斬撃がアオアシラの青い毛皮を紅く濡らして行く。 もちろんただやられる訳も無く、一拍置いたらまた剛腕の連撃が彼女を襲う。
相手の攻撃を見切って回避し、僅かな隙をついて地道に攻撃を仕掛ける。 モンスターと戦う上での基本中の基本。

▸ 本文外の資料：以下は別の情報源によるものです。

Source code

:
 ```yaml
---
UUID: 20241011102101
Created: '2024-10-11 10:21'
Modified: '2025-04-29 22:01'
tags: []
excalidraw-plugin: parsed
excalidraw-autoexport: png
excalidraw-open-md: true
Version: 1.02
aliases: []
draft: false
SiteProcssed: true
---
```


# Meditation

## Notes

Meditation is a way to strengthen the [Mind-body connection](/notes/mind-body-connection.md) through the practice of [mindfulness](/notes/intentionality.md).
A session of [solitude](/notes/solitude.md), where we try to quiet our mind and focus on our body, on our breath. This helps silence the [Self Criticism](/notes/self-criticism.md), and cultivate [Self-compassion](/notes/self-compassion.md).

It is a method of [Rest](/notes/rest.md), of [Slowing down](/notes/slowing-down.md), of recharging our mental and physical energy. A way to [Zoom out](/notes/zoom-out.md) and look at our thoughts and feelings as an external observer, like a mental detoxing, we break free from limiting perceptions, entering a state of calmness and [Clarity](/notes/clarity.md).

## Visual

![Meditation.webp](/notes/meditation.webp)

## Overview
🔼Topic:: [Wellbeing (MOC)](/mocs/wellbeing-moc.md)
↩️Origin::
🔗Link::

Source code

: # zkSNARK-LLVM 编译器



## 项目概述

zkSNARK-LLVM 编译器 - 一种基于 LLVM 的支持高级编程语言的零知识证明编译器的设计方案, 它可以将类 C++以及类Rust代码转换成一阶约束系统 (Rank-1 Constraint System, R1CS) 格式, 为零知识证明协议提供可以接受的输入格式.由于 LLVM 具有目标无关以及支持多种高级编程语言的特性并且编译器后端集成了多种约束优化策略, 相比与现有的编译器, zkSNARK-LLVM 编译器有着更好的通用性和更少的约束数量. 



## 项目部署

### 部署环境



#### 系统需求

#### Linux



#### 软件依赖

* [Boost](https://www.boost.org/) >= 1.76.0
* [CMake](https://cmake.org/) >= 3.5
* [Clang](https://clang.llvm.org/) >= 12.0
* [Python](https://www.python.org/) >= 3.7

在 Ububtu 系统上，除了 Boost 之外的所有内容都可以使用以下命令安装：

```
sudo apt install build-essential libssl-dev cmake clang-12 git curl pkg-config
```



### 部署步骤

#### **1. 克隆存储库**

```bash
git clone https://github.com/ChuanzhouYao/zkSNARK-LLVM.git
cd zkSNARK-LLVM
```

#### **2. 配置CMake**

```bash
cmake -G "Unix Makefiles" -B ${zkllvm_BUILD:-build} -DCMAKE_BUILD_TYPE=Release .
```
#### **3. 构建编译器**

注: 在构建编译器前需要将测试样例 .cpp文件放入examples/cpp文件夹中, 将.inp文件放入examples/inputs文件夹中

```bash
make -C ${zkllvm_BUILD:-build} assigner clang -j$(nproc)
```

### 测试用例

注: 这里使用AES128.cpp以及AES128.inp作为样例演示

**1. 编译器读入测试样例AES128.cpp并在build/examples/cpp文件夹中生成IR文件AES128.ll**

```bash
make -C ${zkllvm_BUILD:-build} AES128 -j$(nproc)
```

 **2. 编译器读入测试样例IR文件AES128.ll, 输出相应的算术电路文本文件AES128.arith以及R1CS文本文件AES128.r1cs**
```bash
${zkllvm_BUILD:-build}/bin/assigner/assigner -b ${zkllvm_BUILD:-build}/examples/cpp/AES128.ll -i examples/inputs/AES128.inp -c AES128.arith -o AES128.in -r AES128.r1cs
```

「とは言っても、地道にやるだけじゃラチが明かないからね! っと」
剛腕の連撃を回避し、太刀を大きく振って牽制しながら距離を取る。 そのまま太刀を大きく構え、呼吸を整え、意識を集中し、太刀の刃に気を張り纏わせる。
「グルオオォォォォ!!」
己を鼓舞するように吠えながら彼女を押しつぶさんと大きく飛び込んでくるアオアシラ。 それに対して、彼女は今までとは打って変わって緩やかな動作で左へ移動する。 飛び込んだアオアシラは空中で身体を制御する術は当然のごとく持ち得てなく、彼女のすぐ隣へと着地する。 隣には太刀を上に大きく構え、右上から左下へ、アオアシラの脚を袈裟に斬りつける。
「グオォ!?」
今まで以上に深く斬り付けられ、くぐもった悲鳴がアオアシラの口から洩れる。 そして彼女はこの程度の攻撃で手は休めない。
左下に降り切った太刀を持ち上げ、今度は左上から右下へ、逆袈裟に降り降ろす。 狙いは変わらず脚。 一度斬りつけた箇所を交差するように斬りつけた傷から、更に激痛と出血を促していく。
連撃は止まらない。 振り下ろした太刀で切り上げ、更に相手を交差して行くように振り上げ、更に斬り付けていく。 更に大上段から垂直に振り下ろす。